Plan: split datafusion-proto and add PhysicalExpr::to_proto

Context

Today, datafusion-proto serializes every built-in PhysicalExpr via a ~300-line downcast_ref chain in datafusion/proto/src/physical_plan/to_proto.rs::serialize_physical_expr_with_converter (and a symmetric ExprType match in from_proto.rs). Because the serializer lives outside the crate where each expression is defined, every piece of internal state an expression wants to round-trip must be pub. The motivating example is the DynamicFilterPhysicalExpr PR (#21807), which had to expose pub struct Inner, pub fn inner(), pub fn from_parts(), pub fn original_children(), pub fn remapped_children() — all "warning: not stable; proto-only". The same shape will recur for every stateful expression.

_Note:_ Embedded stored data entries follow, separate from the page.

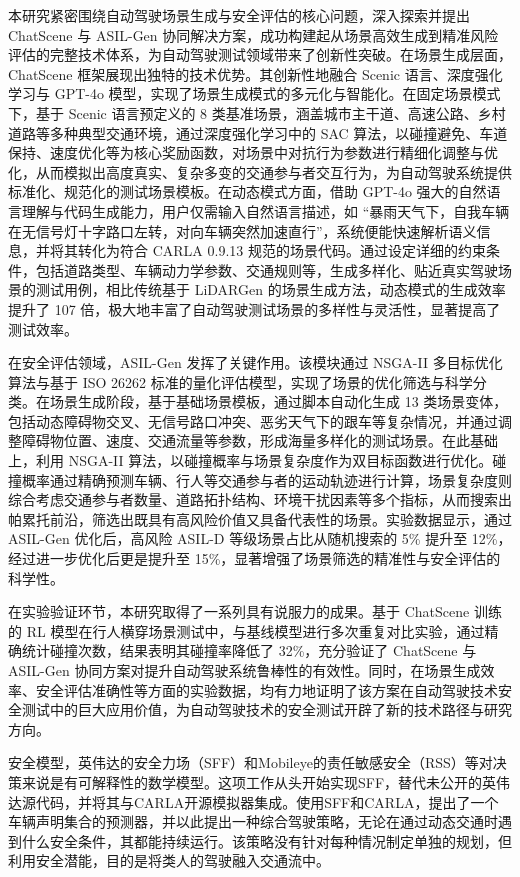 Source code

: 本研究紧密围绕自动驾驶场景生成与安全评估的核心问题，深入探索并提出 ChatScene 与 ASIL-Gen 协同解决方案，成功构建起从场景高效生成到精准风险评估的完整技术体系，为自动驾驶测试领域带来了创新性突破。​
在场景生成层面，ChatScene 框架展现出独特的技术优势。其创新性地融合 Scenic 语言、深度强化学习与 GPT-4o 模型，实现了场景生成模式的多元化与智能化。在固定场景模式下，基于 Scenic 语言预定义的 8 类基准场景，涵盖城市主干道、高速公路、乡村道路等多种典型交通环境，通过深度强化学习中的 SAC 算法，以碰撞避免、车道保持、速度优化等为核心奖励函数，对场景中对抗行为参数进行精细化调整与优化，从而模拟出高度真实、复杂多变的交通参与者交互行为，为自动驾驶系统提供标准化、规范化的测试场景模板。在动态模式方面，借助 GPT-4o 强大的自然语言理解与代码生成能力，用户仅需输入自然语言描述，如 “暴雨天气下，自我车辆在无信号灯十字路口左转，对向车辆突然加速直行”，系统便能快速解析语义信息，并将其转化为符合 CARLA 0.9.13 规范的场景代码。通过设定详细的约束条件，包括道路类型、车辆动力学参数、交通规则等，生成多样化、贴近真实驾驶场景的测试用例，相比传统基于 LiDARGen 的场景生成方法，动态模式的生成效率提升了 107 倍，极大地丰富了自动驾驶测试场景的多样性与灵活性，显著提高了测试效率。​

在安全评估领域，ASIL-Gen 发挥了关键作用。该模块通过 NSGA-II 多目标优化算法与基于 ISO 26262 标准的量化评估模型，实现了场景的优化筛选与科学分类。在场景生成阶段，基于基础场景模板，通过脚本自动化生成 13 类场景变体，包括动态障碍物交叉、无信号路口冲突、恶劣天气下的跟车等复杂情况，并通过调整障碍物位置、速度、交通流量等参数，形成海量多样化的测试场景。在此基础上，利用 NSGA-II 算法，以碰撞概率与场景复杂度作为双目标函数进行优化。碰撞概率通过精确预测车辆、行人等交通参与者的运动轨迹进行计算，场景复杂度则综合考虑交通参与者数量、道路拓扑结构、环境干扰因素等多个指标，从而搜索出帕累托前沿，筛选出既具有高风险价值又具备代表性的场景。实验数据显示，通过 ASIL-Gen 优化后，高风险 ASIL-D 等级场景占比从随机搜索的 5\% 提升至 12\%，经过进一步优化后更是提升至 15\%，显著增强了场景筛选的精准性与安全评估的科学性。​

在实验验证环节，本研究取得了一系列具有说服力的成果。基于 ChatScene 训练的 RL 模型在行人横穿场景测试中，与基线模型进行多次重复对比实验，通过精确统计碰撞次数，结果表明其碰撞率降低了 32\%，充分验证了 ChatScene 与 ASIL-Gen 协同方案对提升自动驾驶系统鲁棒性的有效性。同时，在场景生成效率、安全评估准确性等方面的实验数据，均有力地证明了该方案在自动驾驶技术安全测试中的巨大应用价值，为自动驾驶技术的安全测试开辟了新的技术路径与研究方向。

安全模型，英伟达的安全力场（SFF）和Mobileye的责任敏感安全（RSS）等对决策来说是有可解释性的数学模型。这项工作从头开始实现SFF，替代未公开的英伟达源代码，并将其与CARLA开源模拟器集成。使用SFF和CARLA，提出了一个车辆声明集合的预测器，并以此提出一种综合驾驶策略，无论在通过动态交通时遇到什么安全条件，其都能持续运行。该策略没有针对每种情况制定单独的规划，但利用安全潜能，目的是将类人的驾驶融入交通流中。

Two problems to solve together:

  1. Private state stays private. Serialization code should live next to the data it serializes.
  2. Central switch is a maintenance sink. 20 production PhysicalExpr impls already; every new one requires editing proto/src/physical_plan/to_proto.rs + from_proto.rs. Third parties have to use PhysicalExtensionCodec with a different shape than built-ins.

Decision (user-approved):

  • Extract datafusion-proto-models (mirror of datafusion-proto-common): just the prost-generated structs + optional pbjson. No datafusion deps beyond proto-common.
  • Add fn to_proto(&self, ctx: &ProtoEncodeCtx<'_>) -> Result<PhysicalExprNode> directly on the PhysicalExpr trait, #[cfg(feature = "proto")]. Default impl returns internal_err!("<typename> does not implement proto serialization").
  • CI tests with the proto feature on; off-mode is a best-effort "it still compiles" signal.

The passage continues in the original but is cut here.